─── Input ───
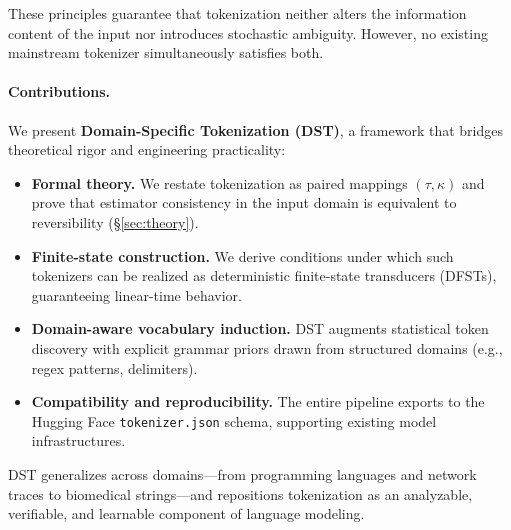These principles guarantee that tokenization neither alters the information content of the input nor introduces stochastic ambiguity.  
However, no existing mainstream tokenizer simultaneously satisfies both.

\paragraph{Contributions.}
We present \textbf{Domain-Specific Tokenization (DST)}, a framework that bridges theoretical rigor and engineering practicality:
\begin{itemize}
    \item \textbf{Formal theory.} We restate tokenization as paired mappings $(\tau,\kappa)$ and prove that estimator consistency in the input domain is equivalent to reversibility (\S\ref{sec:theory}).  
    \item \textbf{Finite-state construction.} We derive conditions under which such tokenizers can be realized as deterministic finite-state transducers (DFSTs), guaranteeing linear-time behavior.  
    \item \textbf{Domain-aware vocabulary induction.} DST augments statistical token discovery with explicit grammar priors drawn from structured domains (e.g., regex patterns, delimiters).  
    \item \textbf{Compatibility and reproducibility.} The entire pipeline exports to the Hugging Face \texttt{tokenizer.json} schema, supporting existing model infrastructures.  
\end{itemize}

DST generalizes across domains---from programming languages and network traces to biomedical strings---and repositions tokenization as an analyzable, verifiable, and learnable component of language modeling.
───
• **Exercise directions**: Leave the pictures out and set down the rest of the listing above exactly.

• **Exercise response**:
These principles guarantee that tokenization neither alters the information content of the input nor introduces stochastic ambiguity.  
However, no existing mainstream tokenizer simultaneously satisfies both.

\paragraph{Contributions.}
We present \textbf{Domain-Specific Tokenization (DST)}, a framework that bridges theoretical rigor and engineering practicality:
\begin{itemize}
    \item \textbf{Formal theory.} We restate tokenization as paired mappings $(\tau,\kappa)$ and prove that estimator consistency in the input domain is equivalent to reversibility (\S\ref{sec:theory}).  
    \item \textbf{Finite-state construction.} We derive conditions under which such tokenizers can be realized as deterministic finite-state transducers (DFSTs), guaranteeing linear-time behavior.  
    \item \textbf{Domain-aware vocabulary induction.} DST augments statistical token discovery with explicit grammar priors drawn from structured domains (e.g., regex patterns, delimiters).  
    \item \textbf{Compatibility and reproducibility.} The entire pipeline exports to the Hugging Face \texttt{tokenizer.json} schema, supporting existing model infrastructures.  
\end{itemize}

DST generalizes across domains---from programming languages and network traces to biomedical strings---and repositions tokenization as an analyzable, verifiable, and learnable component of language modeling.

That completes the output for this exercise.